US spies supplied intelligence on investigative journalist to NZ military

[Permalink]

1 Like

I thought New Zealand was sane?

In all fairness, that’s something of a stretched headline. All it says is that the New Zealand military had telephone metadata on Stephenson, and says it’s the type of metadata NSA collects. Can the New Zealand military not collect metadata from telecommunications companies if it’s conducting its own investigation, as spurious or as terrible as the it’s conducting against Stephenson?
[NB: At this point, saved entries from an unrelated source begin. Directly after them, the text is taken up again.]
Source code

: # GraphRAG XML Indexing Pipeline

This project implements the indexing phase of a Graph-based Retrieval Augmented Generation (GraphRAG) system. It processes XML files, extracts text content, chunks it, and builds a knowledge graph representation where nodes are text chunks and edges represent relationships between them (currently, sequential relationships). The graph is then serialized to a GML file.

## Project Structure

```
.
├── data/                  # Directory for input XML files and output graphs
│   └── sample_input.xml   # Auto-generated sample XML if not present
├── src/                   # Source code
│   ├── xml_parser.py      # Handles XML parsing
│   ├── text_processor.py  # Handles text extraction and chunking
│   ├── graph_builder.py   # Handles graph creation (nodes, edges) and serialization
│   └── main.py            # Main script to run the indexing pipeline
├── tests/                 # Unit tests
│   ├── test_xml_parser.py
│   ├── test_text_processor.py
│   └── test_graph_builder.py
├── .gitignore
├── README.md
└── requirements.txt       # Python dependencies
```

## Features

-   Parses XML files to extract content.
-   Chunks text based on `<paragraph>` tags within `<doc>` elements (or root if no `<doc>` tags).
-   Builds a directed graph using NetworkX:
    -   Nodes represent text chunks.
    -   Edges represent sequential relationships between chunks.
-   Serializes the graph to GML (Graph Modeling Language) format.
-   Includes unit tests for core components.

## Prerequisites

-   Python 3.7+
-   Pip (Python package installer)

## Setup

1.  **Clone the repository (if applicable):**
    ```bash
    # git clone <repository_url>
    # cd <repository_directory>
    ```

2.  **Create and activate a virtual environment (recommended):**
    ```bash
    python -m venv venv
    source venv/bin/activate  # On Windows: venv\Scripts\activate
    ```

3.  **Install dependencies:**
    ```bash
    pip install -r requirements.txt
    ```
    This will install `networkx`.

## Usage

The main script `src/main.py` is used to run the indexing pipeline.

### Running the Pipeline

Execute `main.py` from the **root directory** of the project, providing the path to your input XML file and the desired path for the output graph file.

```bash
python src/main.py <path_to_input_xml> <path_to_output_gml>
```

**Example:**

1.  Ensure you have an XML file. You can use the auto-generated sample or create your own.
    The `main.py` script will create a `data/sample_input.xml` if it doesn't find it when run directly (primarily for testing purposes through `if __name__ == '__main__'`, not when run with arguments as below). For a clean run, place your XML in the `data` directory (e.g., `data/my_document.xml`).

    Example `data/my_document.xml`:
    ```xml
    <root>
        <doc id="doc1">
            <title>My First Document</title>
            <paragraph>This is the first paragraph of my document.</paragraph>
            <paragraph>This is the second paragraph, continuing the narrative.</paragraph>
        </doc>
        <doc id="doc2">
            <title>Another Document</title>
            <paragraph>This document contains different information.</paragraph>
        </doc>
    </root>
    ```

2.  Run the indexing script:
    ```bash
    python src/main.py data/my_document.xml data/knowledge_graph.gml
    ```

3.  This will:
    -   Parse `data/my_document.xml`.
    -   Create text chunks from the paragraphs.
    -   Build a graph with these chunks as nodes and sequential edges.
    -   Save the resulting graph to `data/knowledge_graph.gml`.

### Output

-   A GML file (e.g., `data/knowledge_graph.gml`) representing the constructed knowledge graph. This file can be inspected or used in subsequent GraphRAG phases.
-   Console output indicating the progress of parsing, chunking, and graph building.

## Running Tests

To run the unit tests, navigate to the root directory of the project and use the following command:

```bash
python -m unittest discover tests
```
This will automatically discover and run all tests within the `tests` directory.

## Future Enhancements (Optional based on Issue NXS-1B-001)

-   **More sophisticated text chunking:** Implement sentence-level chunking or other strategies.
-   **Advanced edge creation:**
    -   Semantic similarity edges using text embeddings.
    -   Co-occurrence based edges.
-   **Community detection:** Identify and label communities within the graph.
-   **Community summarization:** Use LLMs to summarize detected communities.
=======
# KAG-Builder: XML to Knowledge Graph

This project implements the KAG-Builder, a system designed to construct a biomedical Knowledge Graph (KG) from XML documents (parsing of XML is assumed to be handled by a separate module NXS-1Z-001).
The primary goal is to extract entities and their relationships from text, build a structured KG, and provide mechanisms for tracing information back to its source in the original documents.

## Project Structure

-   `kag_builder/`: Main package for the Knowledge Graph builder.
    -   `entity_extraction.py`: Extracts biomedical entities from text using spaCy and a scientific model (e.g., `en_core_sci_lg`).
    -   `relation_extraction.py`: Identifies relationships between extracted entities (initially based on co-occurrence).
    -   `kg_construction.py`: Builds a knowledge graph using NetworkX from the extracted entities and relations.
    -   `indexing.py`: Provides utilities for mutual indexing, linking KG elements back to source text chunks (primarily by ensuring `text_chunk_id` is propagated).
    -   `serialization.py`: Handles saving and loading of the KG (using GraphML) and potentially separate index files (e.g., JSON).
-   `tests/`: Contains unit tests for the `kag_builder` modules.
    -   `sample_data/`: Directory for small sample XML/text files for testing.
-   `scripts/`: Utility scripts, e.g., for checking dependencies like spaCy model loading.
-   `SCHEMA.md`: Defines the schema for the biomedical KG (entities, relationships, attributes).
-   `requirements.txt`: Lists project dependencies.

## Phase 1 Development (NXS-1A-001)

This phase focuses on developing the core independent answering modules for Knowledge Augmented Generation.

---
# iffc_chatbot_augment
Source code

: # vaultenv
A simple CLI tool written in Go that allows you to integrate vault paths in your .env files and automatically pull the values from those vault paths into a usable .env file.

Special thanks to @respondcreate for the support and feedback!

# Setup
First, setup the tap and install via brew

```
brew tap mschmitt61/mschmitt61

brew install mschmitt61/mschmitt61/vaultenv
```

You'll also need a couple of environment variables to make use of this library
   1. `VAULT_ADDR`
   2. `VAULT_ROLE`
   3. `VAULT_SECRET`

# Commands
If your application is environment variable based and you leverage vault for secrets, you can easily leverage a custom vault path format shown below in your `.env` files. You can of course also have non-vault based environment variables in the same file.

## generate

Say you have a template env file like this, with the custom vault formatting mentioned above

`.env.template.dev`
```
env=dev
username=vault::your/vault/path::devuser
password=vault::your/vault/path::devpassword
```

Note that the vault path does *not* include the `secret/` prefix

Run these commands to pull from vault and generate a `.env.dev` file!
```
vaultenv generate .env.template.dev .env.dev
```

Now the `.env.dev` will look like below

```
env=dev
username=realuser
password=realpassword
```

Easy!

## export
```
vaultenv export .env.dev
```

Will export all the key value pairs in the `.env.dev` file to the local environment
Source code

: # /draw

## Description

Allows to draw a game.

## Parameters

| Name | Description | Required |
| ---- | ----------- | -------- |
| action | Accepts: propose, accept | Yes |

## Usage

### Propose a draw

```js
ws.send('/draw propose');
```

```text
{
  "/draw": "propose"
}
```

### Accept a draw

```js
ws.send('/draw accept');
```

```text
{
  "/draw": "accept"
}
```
It gives me a big warm fuzzy to know that my shitty government is helping other governments be shitty. I am as pissed as pissed can be about the NSA spying, but I am also kind of pissed off at the rest of the world for not being annoyed by their own internal domestic spying. As this so clearly demonstrates, this is a multi-headed of a problem. The vaguely sane democracies of the world need to rip their heads out of their collective asses, and stop making the Stasi jealous.

Whatever small and pathetic threats this sort of spying stops, it isn’t worth the horrible and unfathomable government abuses it can bring. The entire world needs to grow a pair and put “terrorism” in its proper place, which for the vast majority of democracies, somewhere near “death by bathtub”.

@pjcamp, dunno. I have come to suspect their government is sort of… lacking… (morals, perhaps) after seeing the fooforall with the Dotcom case. Whatever merits Dotcom may (or may not) have as a person, whatever legal merits the charges may (or may not) have, the NZ government was completely lawless and OTT during the episode, and the court rightly excoriated them.

@verisp, the report makes it fairly clear that they had the data in situ in Afghanistan, where they have a man attached to an American SIGINT base. The reporter admits it’s an inference, but it’s a fairly logical one. It becomes even more logical when you remember that the USA, the UK, Canada, Oz and NZ pool their signals intelligence through the Five Eyes programme.

Personally, I hope that Snowden and Greenwald have more goods on the Five Eyes. It won’t do anyone any good if the NSA cleans up its act in the USA, but calls on CSEC or GCHQ to do its dirty work (and vice versa). It has been entirely too quiet here in Ottawa, and I know the Tories have been looking for a chance to pass their own warrantless wiretapping laws…

1 Like

No it’s [currently] illegal in NZ for the Military to spy on it’s own populace.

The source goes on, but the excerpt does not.